- [What to do]:
Take each line from the material below that includes the string "multiple" and copy it.

- [Task data]:
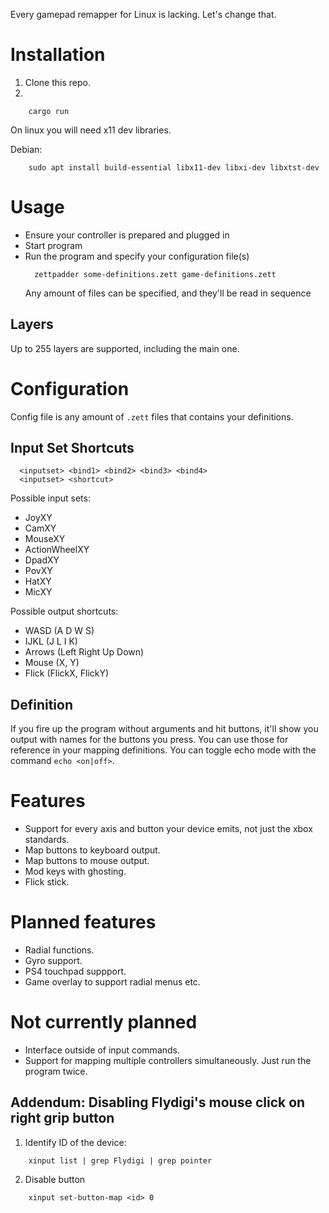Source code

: Every gamepad remapper for Linux is lacking. Let's change that.

# Installation

1. Clone this repo.
2. 
```
    cargo run
```

On linux you will need x11 dev libraries.

Debian:
```
    sudo apt install build-essential libx11-dev libxi-dev libxtst-dev
```


# Usage
- Ensure your controller is prepared and plugged in
- Start program
- Run the program and specify your configuration file(s)
  ```
    zettpadder some-definitions.zett game-definitions.zett
  ```
  Any amount of files can be specified, and they'll be read in sequence

## Layers
Up to 255 layers are supported, including the main one.

# Configuration


Config file is any amount of `.zett` files that contains your definitions.

## Input Set Shortcuts
```
  <inputset> <bind1> <bind2> <bind3> <bind4>
  <inputset> <shortcut>
```

Possible input sets:
- JoyXY
- CamXY
- MouseXY
- ActionWheelXY
- DpadXY
- PovXY
- HatXY
- MicXY

Possible output shortcuts:
- WASD (A D W S)
- IJKL (J L I K)
- Arrows (Left Right Up Down)
- Mouse (X, Y)
- Flick (FlickX, FlickY)

## Definition

If you fire up the program without arguments and hit buttons, it'll show you output with names for the buttons you press. You can use those for reference in your mapping definitions. You can toggle echo mode with the command `echo <on|off>`.

# Features
- Support for every axis and button your device emits, not just the xbox standards.
- Map buttons to keyboard output.
- Map buttons to mouse output.
- Mod keys with ghosting.
- Flick stick.

# Planned features
- Radial functions.
- Gyro support.
- PS4 touchpad suppport.
- Game overlay to support radial menus etc.

# Not currently planned
- Interface outside of input commands.
- Support for mapping multiple controllers simultaneously. Just run the program twice.

## Addendum: Disabling Flydigi's mouse click on right grip button
1. Identify ID of the device:
```
    xinput list | grep Flydigi | grep pointer
```
2. Disable button
```
    xinput set-button-map <id> 0
```

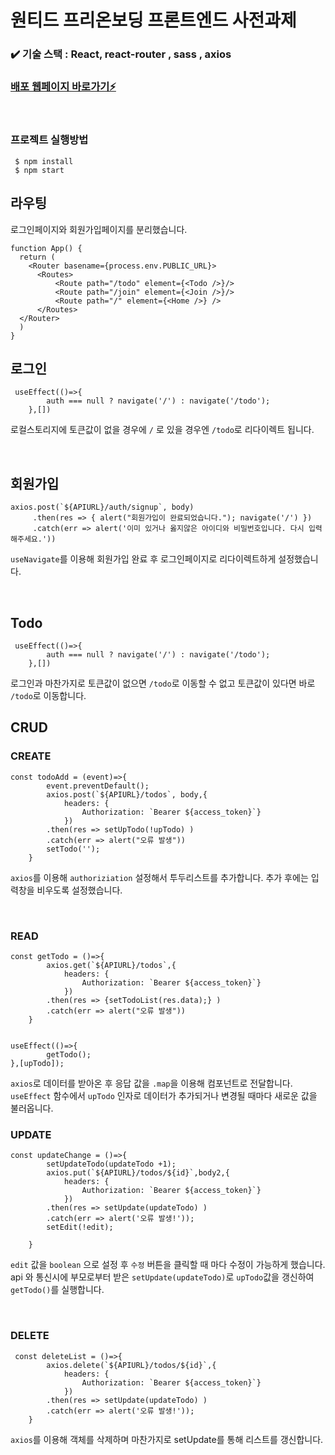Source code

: # 원티드 프리온보딩 프론트엔드 사전과제

### ✔️ 기술 스택 : React, react-router , sass , axios  
### [배포 웹페이지 바로가기⚡️](https://k1hyojin.github.io/wanted-pre-onboarding-frontend)
<br>

### 프로젝트 실행방법
```
 $ npm install
 $ npm start
```

## 라우팅
로그인페이지와 회원가입페이지를 분리했습니다.
```
function App() {
  return (
    <Router basename={process.env.PUBLIC_URL}>
      <Routes>
          <Route path="/todo" element={<Todo />}/>
          <Route path="/join" element={<Join />}/>
          <Route path="/" element={<Home />} />
      </Routes>
  </Router>
  )
}
```

## 로그인

```
 useEffect(()=>{
        auth === null ? navigate('/') : navigate('/todo');
    },[])
```
로컬스토리지에 토큰값이 없을 경우에 `/` 로 있을 경우엔 `/todo`로 리다이렉트 됩니다.

  <br>

## 회원가입
```
axios.post(`${APIURL}/auth/signup`, body)
     .then(res => { alert("회원가입이 완료되었습니다."); navigate('/') })
     .catch(err => alert('이미 있거나 옳지않은 아이디와 비밀번호입니다. 다시 입력해주세요.'))
```
`useNavigate`를 이용해 회원가입 완료 후 로그인페이지로 리다이렉트하게 설정했습니다.


<br>

## Todo
```
 useEffect(()=>{
        auth === null ? navigate('/') : navigate('/todo');
    },[])
```
로그인과 마찬가지로 토큰값이 없으면 `/todo`로 이동할 수 없고 토큰값이 있다면 바로 `/todo`로 이동합니다.
## CRUD

### CREATE
```
const todoAdd = (event)=>{
        event.preventDefault();
        axios.post(`${APIURL}/todos`, body,{
            headers: {
                Authorization: `Bearer ${access_token}`}
            })
        .then(res => setUpTodo(!upTodo) )
        .catch(err => alert("오류 발생"))
        setTodo('');
    }
```
`axios`를 이용해 `authoriziation` 설정해서 투두리스트를 추가합니다.
추가 후에는 입력창을 비우도록 설정했습니다.

<br>

### READ

```
const getTodo = ()=>{
        axios.get(`${APIURL}/todos`,{
            headers: {
                Authorization: `Bearer ${access_token}`}
            })
        .then(res => {setTodoList(res.data);} )
        .catch(err => alert("오류 발생"))
    }
    

useEffect(()=>{
        getTodo();
},[upTodo]);
```
`axios`로 데이터를 받아온 후 응답 값을 `.map`을 이용해 컴포넌트로 전달합니다.
`useEffect` 함수에서 `upTodo` 인자로 데이터가 추가되거나 변경될 때마다 새로운 값을 불러옵니다.
 <br>

### UPDATE

```
const updateChange = ()=>{
        setUpdateTodo(updateTodo +1);
        axios.put(`${APIURL}/todos/${id}`,body2,{
            headers: {
                Authorization: `Bearer ${access_token}`}
            })
        .then(res => setUpdate(updateTodo) )
        .catch(err => alert('오류 발생!'));
        setEdit(!edit);
        
    }
```
`edit` 값을 `boolean` 으로 설정 후 `수정` 버튼을 클릭할 때 마다 수정이 가능하게 했습니다.
api 와 통신시에 부모로부터 받은 `setUpdate(updateTodo)`로 `upTodo`값을 갱신하여 `getTodo()`를 실행합니다.

 <br>
 
 ### DELETE

```
 const deleteList = ()=>{
        axios.delete(`${APIURL}/todos/${id}`,{
            headers: {
                Authorization: `Bearer ${access_token}`}
            })
        .then(res => setUpdate(updateTodo) )
        .catch(err => alert('오류 발생!'));
    }
```
`axios`를 이용해 객체를 삭제하며 마찬가지로 setUpdate를 통해 리스트를 갱신합니다.
 <br>

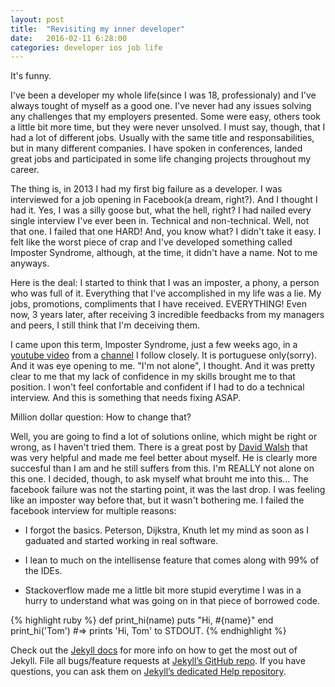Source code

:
```yaml
---
layout: post
title:  "Revisiting my inner developer"
date:   2016-02-11 6:28:00
categories: developer ios job life
---
```

It's funny.

I've been a developer my whole life(since I was 18, professionaly) and I've always tought of myself as a good one. I've never had any issues solving any challenges that my employers presented. Some were easy, others took a little bit more time, but they were never unsolved. I must say, though, that I had a lot of different jobs. Usually with the same title and responsabilities, but in many different companies. I have spoken in conferences, landed great jobs and participated in some life changing projects throughout my career.

The thing is, in 2013 I had my first big failure as a developer. I was interviewed for a job opening in Facebook(a dream, right?). And I thought I had it. Yes, I was a silly goose but, what the hell, right? I had nailed every single interview I've ever been in. Technical and non-technical. Well, not that one. I failed that one HARD! And, you know what? I didn't take it easy. I felt like the worst piece of crap and I've developed something called Imposter Syndrome, although, at the time, it didn't have a name. Not to me anyways.

Here is the deal: I started to think that I was an imposter, a phony, a person who was full of it. Everything that I've accomplished in my life was a lie. My jobs, promotions, compliments that I have received. EVERYTHING! Even now, 3 years later, after receiving 3 incredible feedbacks from my managers and peers, I still think that I'm deceiving them.

I came upon this term, Imposter Syndrome, just a few weeks ago, in a [youtube video][bluesoft-talk] from a [channel][bluesoft-channel] I follow closely. It is portuguese only(sorry). And it was eye opening to me. "I'm not alone", I thought. And it was pretty clear to me that my lack of confidence in my skills brought me to that position. I won't feel confortable and confident if I had to do a technical interview. And this is something that needs fixing ASAP.

Million dollar question: How to change that?

Well, you are going to find a lot of solutions online, which might be right or wrong, as I haven't tried them. There is a great post by [David Walsh][david-imposter] that was very helpful and made me feel better about myself. He is clearly more succesful than I am and he still suffers from this. I'm REALLY not alone on this one. I decided, though, to ask myself what brouht me into this... The facebook failure was not the starting point, it was the last drop. I was feeling like an imposter way before that, but it wasn't bothering me. I failed the facebook interview for multiple reasons:

- I forgot the basics. Peterson, Dijkstra, Knuth let my mind as soon as I gaduated and started working in real software.

- I lean to much on the intellisense feature that comes along with  99% of the IDEs.

- Stackoverflow made me a little bit more stupid everytime I was in a hurry to understand what was going on in that piece of borrowed code.



{% highlight ruby %}
def print_hi(name)
  puts "Hi, #{name}"
end
print_hi('Tom')
#=> prints 'Hi, Tom' to STDOUT.
{% endhighlight %}

Check out the [Jekyll docs][jekyll] for more info on how to get the most out of Jekyll. File all bugs/feature requests at [Jekyll’s GitHub repo][jekyll-gh]. If you have questions, you can ask them on [Jekyll’s dedicated Help repository][jekyll-help].

[jekyll]:      http://jekyllrb.com
[jekyll-gh]:   https://github.com/jekyll/jekyll
[jekyll-help]: https://github.com/jekyll/jekyll-help

[bluesoft-talk]: https://www.youtube.com/watch?v=8t6dJudTdTE
[bluesoft-channel]: https://www.youtube.com/channel/UCMbi8katMCUd5JkJ3Rr0t_w
[david-imposter]: https://davidwalsh.name/impostor-syndrome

- [Output for this exercise]:
- Support for mapping multiple controllers simultaneously. Just run the program twice.
Well, you are going to find a lot of solutions online, which might be right or wrong, as I haven't tried them. There is a great post by [David Walsh][david-imposter] that was very helpful and made me feel better about myself. He is clearly more succesful than I am and he still suffers from this. I'm REALLY not alone on this one. I decided, though, to ask myself what brouht me into this... The facebook failure was not the starting point, it was the last drop. I was feeling like an imposter way before that, but it wasn't bothering me. I failed the facebook interview for multiple reasons:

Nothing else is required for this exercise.